Well heck. Whenever I see all the cards reversed in a reading, I think to myself, “There are some blocks here.” To me, it means the energy is not free-flowing. Doesn’t mean the essence isn’t there—I generally won’t get the card at all unless it is in the mix. But inverted, I know it’s not freely expressing.
So with Justice reversed (Libra), Hanged Man reversed (Neptune), and Knight of Cups reversed (Air in Water)…well, I’d say there’s a lack of balance here. Do things not seem fair, and you’re lacking faith they’ll work out okay? Because that’s looking to be a bit of an emotional disruption. I can go back to the idea that some of the most painful bits of my life gave me invaluable lessons. But that’s still pretty cold comfort when you’re faced with the living of them.
I’m inclined to say life isn’t right or wrong, but just IS. Some pieces are easy and some are hard, but it doesn’t automatically follow that the easier pieces are better and the harder ones are worse any more than sweets are necessarily better than vegetables. I do believe we have the free will, though, to steer and focus toward that which is both healthy and emotionally fulfilling. Oft times, we make our jobs so much harder than they need to be.

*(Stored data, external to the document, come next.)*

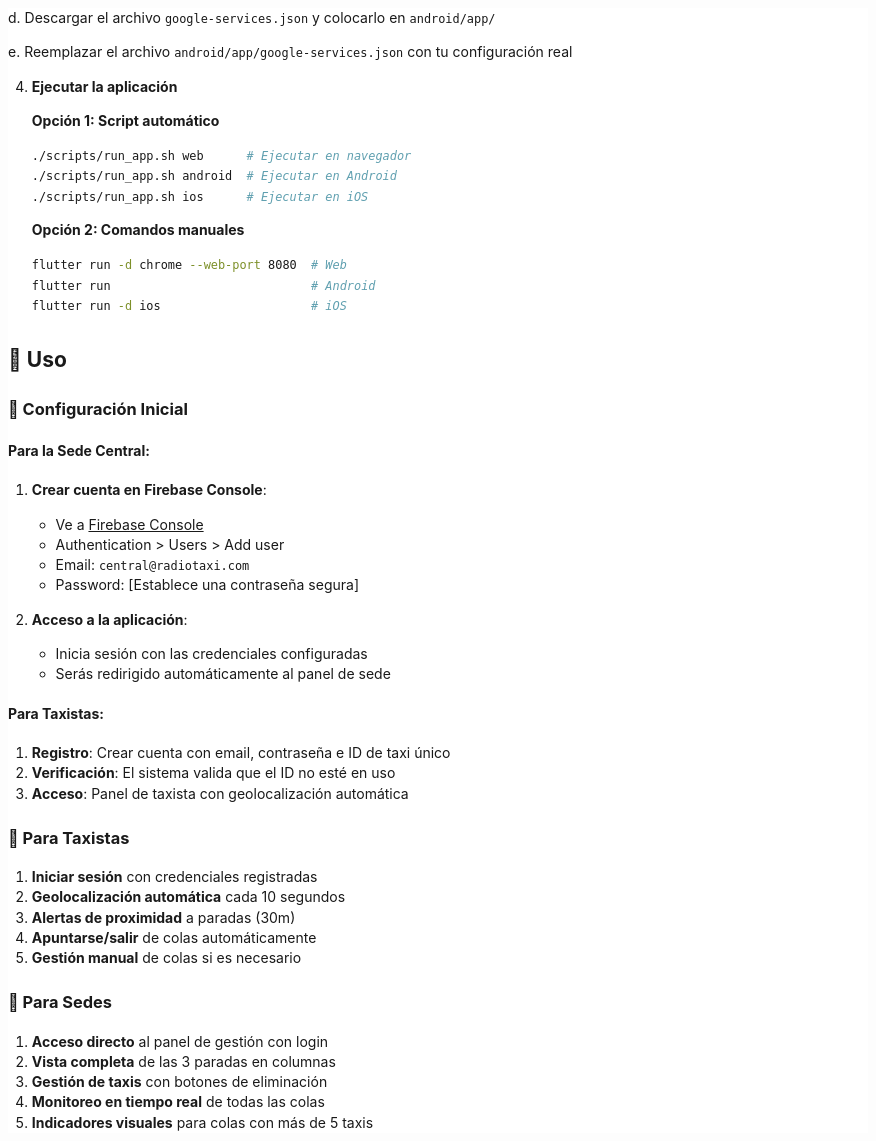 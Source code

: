    d. Descargar el archivo `google-services.json` y colocarlo en `android/app/`
   
   e. Reemplazar el archivo `android/app/google-services.json` con tu configuración real

4. **Ejecutar la aplicación**

   **Opción 1: Script automático**
   ```bash
   ./scripts/run_app.sh web      # Ejecutar en navegador
   ./scripts/run_app.sh android  # Ejecutar en Android
   ./scripts/run_app.sh ios      # Ejecutar en iOS
   ```

   **Opción 2: Comandos manuales**
   ```bash
   flutter run -d chrome --web-port 8080  # Web
   flutter run                            # Android
   flutter run -d ios                     # iOS
   ```

## 📖 Uso

### 🔐 Configuración Inicial

#### **Para la Sede Central:**
1. **Crear cuenta en Firebase Console**:
   - Ve a [Firebase Console](https://console.firebase.google.com)
   - Authentication > Users > Add user
   - Email: `central@radiotaxi.com`
   - Password: [Establece una contraseña segura]

2. **Acceso a la aplicación**:
   - Inicia sesión con las credenciales configuradas
   - Serás redirigido automáticamente al panel de sede

#### **Para Taxistas:**
1. **Registro**: Crear cuenta con email, contraseña e ID de taxi único
2. **Verificación**: El sistema valida que el ID no esté en uso
3. **Acceso**: Panel de taxista con geolocalización automática

### 🚗 Para Taxistas

1. **Iniciar sesión** con credenciales registradas
2. **Geolocalización automática** cada 10 segundos
3. **Alertas de proximidad** a paradas (30m)
4. **Apuntarse/salir** de colas automáticamente
5. **Gestión manual** de colas si es necesario

### 🏢 Para Sedes

1. **Acceso directo** al panel de gestión con login
2. **Vista completa** de las 3 paradas en columnas
3. **Gestión de taxis** con botones de eliminación
4. **Monitoreo en tiempo real** de todas las colas
5. **Indicadores visuales** para colas con más de 5 taxis
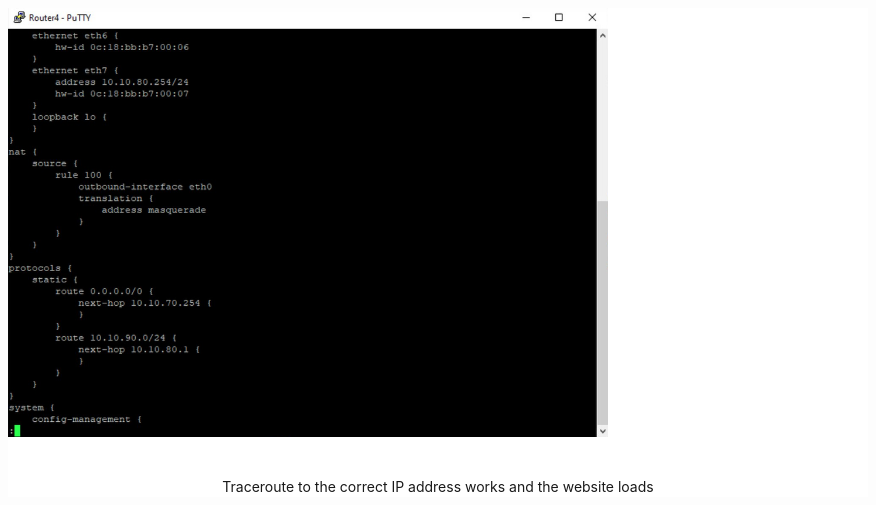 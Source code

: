  <img src="/screenshots/Ticket3addedroute.png" alt="traceroute" width="600">
</div>
<br><br>
<div align="center">
  <p>Traceroute to the correct IP address works and the website loads
</p>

So the message today for me is to remain in balance by shoring up my faith that all IS well, just as it should be. Doing so successfully lessens emotional volatility that could attract confusion, pain and trouble that’s easily avoidable. Each life has ups and downs. How good a life it is doesn’t depend on the ratio of ups to downs by any stretch. It’s utterly dependent on how we LIVE the ups and downs we get. The power remains our own.
How well do you manage to stay balanced amidst stressors?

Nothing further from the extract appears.